• _WORK ITEM_
Filter the entries for the word "OtherTok". Copy each line in which it occurs.
↓↓↓
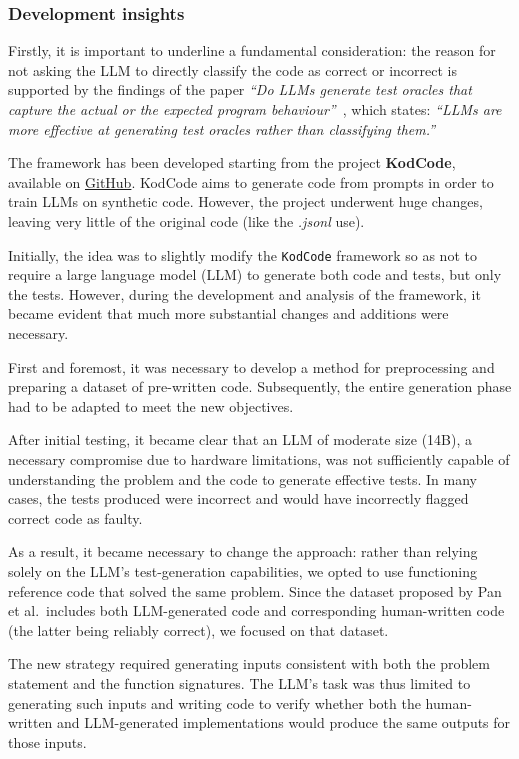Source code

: \subsubsection{Development insights}
Firstly, it is important to underline a fundamental consideration:
the reason for not asking the LLM to directly classify the code as 
correct or incorrect is supported by the findings of the paper 
\textit{``Do LLMs generate test oracles that capture the actual or 
the expected program behaviour''}~\cite{konstantinou2024llms}, which states: 
\textit{``LLMs are more effective at generating test oracles rather than classifying them.''}

The framework has been developed starting from the project \textbf{KodCode}\cite{xu2025kodcode}, 
available on \href{https://github.com/KodCode-AI/kodcode/tree/main}{GitHub}. 
KodCode aims to generate code from prompts in order to train LLMs on 
synthetic code. 
However, the project underwent huge changes, leaving very 
little of the original code (like the \textit{.jsonl} use).


Initially, the idea was to slightly modify the \texttt{KodCode} 
framework so as not to require a large language model (LLM) 
to generate both code and tests, but only the tests. 
However, during the development and analysis of the 
framework, it became evident that much more substantial 
changes and additions were necessary.

First and foremost, it was necessary to develop a 
method for preprocessing and preparing a dataset of 
pre-written code. Subsequently, the entire generation 
phase had to be adapted to meet the new objectives.

After initial testing, it became clear that an LLM 
of moderate size (14B), a necessary compromise due to 
hardware limitations, was not sufficiently capable of 
understanding the problem and the code to generate 
effective tests. In many cases, the tests produced 
were incorrect and would have incorrectly flagged 
correct code as faulty.

As a result, it became necessary to change the 
approach: rather than relying solely on the LLM’s 
test-generation capabilities, we opted to use 
functioning reference code that solved the same problem. 
Since the dataset proposed by Pan et al.\ includes both 
LLM-generated code and corresponding human-written code 
(the latter being reliably correct), we focused on that 
dataset.

The new strategy required generating inputs consistent 
with both the problem statement and the function signatures. 
The LLM's task was thus limited to generating such inputs 
and writing code to verify whether both the human-written 
and LLM-generated implementations would produce the same 
outputs for those inputs.

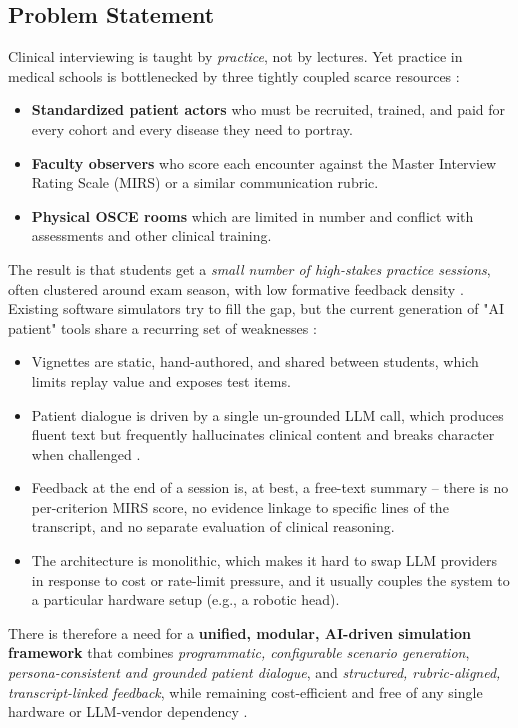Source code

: \documentclass{article}
\begin{document}
\subsection{Problem Statement}

Clinical interviewing is taught by \emph{practice}, not by lectures. Yet practice in medical schools is bottlenecked by three tightly coupled scarce resources \cite{Portovaras2024CurrentTA}:
\begin{itemize}
    \item \textbf{Standardized patient actors} who must be recruited, trained, and paid for every cohort and every disease they need to portray.
    \item \textbf{Faculty observers} who score each encounter against the Master Interview Rating Scale (MIRS) or a similar communication rubric.
    \item \textbf{Physical OSCE rooms} which are limited in number and conflict with assessments and other clinical training.
\end{itemize}

The result is that students get a \emph{small number of high-stakes practice sessions}, often clustered around exam season, with low formative feedback density \cite{Plale2013BigDO}. Existing software simulators try to fill the gap, but the current generation of "AI patient" tools share a recurring set of weaknesses \cite{Azzara2023PeranPP}:

\begin{itemize}
    \item Vignettes are static, hand-authored, and shared between students, which limits replay value and exposes test items.
    \item Patient dialogue is driven by a single un-grounded LLM call, which produces fluent text but frequently hallucinates clinical content and breaks character when challenged \cite{Zhang2023SentimentAI}.
    \item Feedback at the end of a session is, at best, a free-text summary -- there is no per-criterion MIRS score, no evidence linkage to specific lines of the transcript, and no separate evaluation of clinical reasoning.
    \item The architecture is monolithic, which makes it hard to swap LLM providers in response to cost or rate-limit pressure, and it usually couples the system to a particular hardware setup (e.g., a robotic head).
\end{itemize}

There is therefore a need for a \textbf{unified, modular, AI-driven simulation framework} that combines \emph{programmatic, configurable scenario generation}, \emph{persona-consistent and grounded patient dialogue}, and \emph{structured, rubric-aligned, transcript-linked feedback}, while remaining cost-efficient and free of any single hardware or LLM-vendor dependency \cite{Kulkarni2023TheEO,Jing2024WhenLL}.
\end{document}
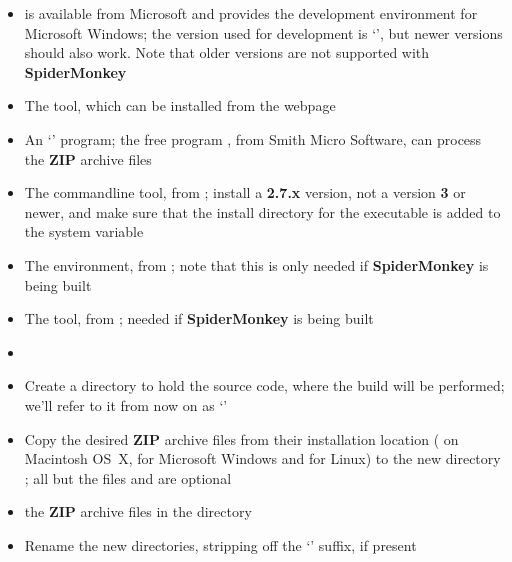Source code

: \begin{itemize}
\item{} is available from Microsoft and provides the 
development environment for Microsoft Windows; the version used for development is
`', but newer versions should also work. Note that
older versions are not supported with \textbf{SpiderMonkey}
\item\exSp{} The  tool, which can be installed from the web\longDash{}page
\item\exSp{} An `' program; the free program , from
%
{Smith Micro Software}, can process the \textbf{ZIP} archive files
\item\exSp{} The  command\longDash{}line tool, from
; install a \textbf{2.7.x}
version, not a version \textbf{3} or newer, and make sure that the install directory for
the executable is added to the system  variable
\item\exSp{} The  environment, from
;
note that this is only needed if \textbf{SpiderMonkey} is being built
\item\exSp{} The  tool, from
; needed if \textbf{SpiderMonkey}
is being built
\end{itemize}
\tertiaryEnd{}
\begin{itemize}
\item\TBD{}
\end{itemize}
\tertiaryEnd{}
\secondaryEnd{}
\begin{itemize}
\item Create a directory to hold the source code, where the build will be performed; we'll
refer to it from now on as `'
\item\exSp{} Copy the desired \textbf{ZIP} archive files from their installation location
( on Macintosh OS~X, \TBD{} for Microsoft Windows and \TBD{} for
Linux) to the new directory ; all but the files
 and  are optional
\item\exSp{} the \textbf{ZIP} archive files in the directory 
\item\exSp{} Rename the new directories, stripping off the `' suffix, if
present
\end{itemize}
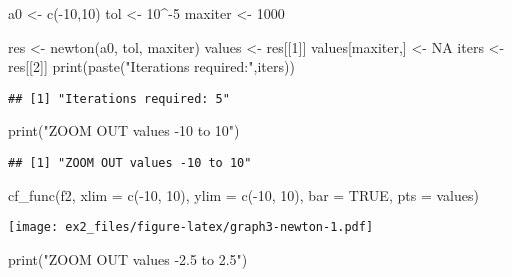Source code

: \documentclass[
]{article}
\newenvironment{Shaded}{\begin{snugshade}}{\end{snugshade}}
\newcommand{\AttributeTok}[1]{\textcolor[rgb]{0.77,0.63,0.00}{#1}}
\newcommand{\ConstantTok}[1]{\textcolor[rgb]{0.00,0.00,0.00}{#1}}
\newcommand{\DecValTok}[1]{\textcolor[rgb]{0.00,0.00,0.81}{#1}}
\newcommand{\FunctionTok}[1]{\textcolor[rgb]{0.00,0.00,0.00}{#1}}
\newcommand{\NormalTok}[1]{#1}
\newcommand{\OtherTok}[1]{\textcolor[rgb]{0.56,0.35,0.01}{#1}}
\newcommand{\SpecialCharTok}[1]{\textcolor[rgb]{0.00,0.00,0.00}{#1}}
\newcommand{\StringTok}[1]{\textcolor[rgb]{0.31,0.60,0.02}{#1}}
\begin{document}
\begin{Shaded}
\begin{Highlighting}[]
\NormalTok{a0 }\OtherTok{\textless{}{-}} \FunctionTok{c}\NormalTok{(}\SpecialCharTok{{-}}\DecValTok{10}\NormalTok{,}\DecValTok{10}\NormalTok{)}
\NormalTok{tol }\OtherTok{\textless{}{-}} \DecValTok{10}\SpecialCharTok{\^{}{-}}\DecValTok{5}
\NormalTok{maxiter }\OtherTok{\textless{}{-}} \DecValTok{1000}

\NormalTok{res }\OtherTok{\textless{}{-}} \FunctionTok{newton}\NormalTok{(a0, tol, maxiter)}
\NormalTok{values }\OtherTok{\textless{}{-}}\NormalTok{ res[[}\DecValTok{1}\NormalTok{]]}
\NormalTok{values[maxiter,] }\OtherTok{\textless{}{-}} \ConstantTok{NA}
\NormalTok{iters }\OtherTok{\textless{}{-}}\NormalTok{ res[[}\DecValTok{2}\NormalTok{]]}
\FunctionTok{print}\NormalTok{(}\FunctionTok{paste}\NormalTok{(}\StringTok{"Iterations required:"}\NormalTok{,iters))}
\end{Highlighting}
\end{Shaded}

\begin{verbatim}
## [1] "Iterations required: 5"
\end{verbatim}

\begin{Shaded}
\begin{Highlighting}[]
\FunctionTok{print}\NormalTok{(}\StringTok{"ZOOM OUT values {-}10 to 10"}\NormalTok{)}
\end{Highlighting}
\end{Shaded}

\begin{verbatim}
## [1] "ZOOM OUT values -10 to 10"
\end{verbatim}

\begin{Shaded}
\begin{Highlighting}[]
\FunctionTok{cf\_func}\NormalTok{(f2, }\AttributeTok{xlim =} \FunctionTok{c}\NormalTok{(}\SpecialCharTok{{-}}\DecValTok{10}\NormalTok{, }\DecValTok{10}\NormalTok{), }\AttributeTok{ylim =} \FunctionTok{c}\NormalTok{(}\SpecialCharTok{{-}}\DecValTok{10}\NormalTok{, }\DecValTok{10}\NormalTok{), }\AttributeTok{bar =} \ConstantTok{TRUE}\NormalTok{, }\AttributeTok{pts =}\NormalTok{ values)}
\end{Highlighting}
\end{Shaded}

\texttt{[image: ex2\_files/figure-latex/graph3-newton-1.pdf]}

\begin{Shaded}
\begin{Highlighting}[]
\FunctionTok{print}\NormalTok{(}\StringTok{"ZOOM OUT values {-}2.5 to 2.5"}\NormalTok{)}
\end{Highlighting}
\end{Shaded}
\end{document}
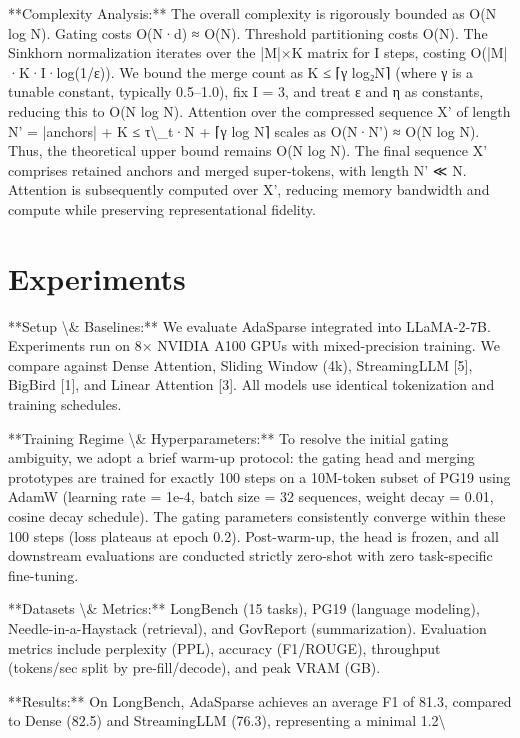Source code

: \documentclass[11pt,a4paper]{article}
\begin{document}
**Complexity Analysis:** The overall complexity is rigorously bounded as O(N log N). Gating costs O(N·d) ≈ O(N). Threshold partitioning costs O(N). The Sinkhorn normalization iterates over the |M|×K matrix for I steps, costing O(|M|·K·I·log(1/ε)). We bound the merge count as K ≤ ⌈γ log₂N⌉ (where γ is a tunable constant, typically 0.5–1.0), fix I = 3, and treat ε and η as constants, reducing this to O(N log N). Attention over the compressed sequence X' of length N' = |anchors| + K ≤ τ\textbackslash{}_t·N + ⌈γ log N⌉ scales as O(N·N') ≈ O(N log N). Thus, the theoretical upper bound remains O(N log N). The final sequence X' comprises retained anchors and merged super-tokens, with length N' ≪ N. Attention is subsequently computed over X', reducing memory bandwidth and compute while preserving representational fidelity.

\section{Experiments}
**Setup \textbackslash{}& Baselines:** We evaluate AdaSparse integrated into LLaMA-2-7B. Experiments run on 8× NVIDIA A100 GPUs with mixed-precision training. We compare against Dense Attention, Sliding Window (4k), StreamingLLM [5], BigBird [1], and Linear Attention [3]. All models use identical tokenization and training schedules.

**Training Regime \textbackslash{}& Hyperparameters:** To resolve the initial gating ambiguity, we adopt a brief warm-up protocol: the gating head and merging prototypes are trained for exactly 100 steps on a 10M-token subset of PG19 using AdamW (learning rate = 1e-4, batch size = 32 sequences, weight decay = 0.01, cosine decay schedule). The gating parameters consistently converge within these 100 steps (loss plateaus at epoch 0.2). Post-warm-up, the head is frozen, and all downstream evaluations are conducted strictly zero-shot with zero task-specific fine-tuning.

**Datasets \textbackslash{}& Metrics:** LongBench (15 tasks), PG19 (language modeling), Needle-in-a-Haystack (retrieval), and GovReport (summarization). Evaluation metrics include perplexity (PPL), accuracy (F1/ROUGE), throughput (tokens/sec split by pre-fill/decode), and peak VRAM (GB).

**Results:** On LongBench, AdaSparse achieves an average F1 of 81.3, compared to Dense (82.5) and StreamingLLM (76.3), representing a minimal 1.2\textbackslash{}%
\end{document}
↑↑↑
• _RESPONSE TO THIS TASK_
\newcommand{\OtherTok}[1]{\textcolor[rgb]{0.56,0.35,0.01}{#1}}
\NormalTok{a0 }\OtherTok{\textless{}{-}} \FunctionTok{c}\NormalTok{(}\SpecialCharTok{{-}}\DecValTok{10}\NormalTok{,}\DecValTok{10}\NormalTok{)}
\NormalTok{tol }\OtherTok{\textless{}{-}} \DecValTok{10}\SpecialCharTok{\^{}{-}}\DecValTok{5}
\NormalTok{maxiter }\OtherTok{\textless{}{-}} \DecValTok{1000}
\NormalTok{res }\OtherTok{\textless{}{-}} \FunctionTok{newton}\NormalTok{(a0, tol, maxiter)}
\NormalTok{values }\OtherTok{\textless{}{-}}\NormalTok{ res[[}\DecValTok{1}\NormalTok{]]}
\NormalTok{values[maxiter,] }\OtherTok{\textless{}{-}} \ConstantTok{NA}
\NormalTok{iters }\OtherTok{\textless{}{-}}\NormalTok{ res[[}\DecValTok{2}\NormalTok{]]}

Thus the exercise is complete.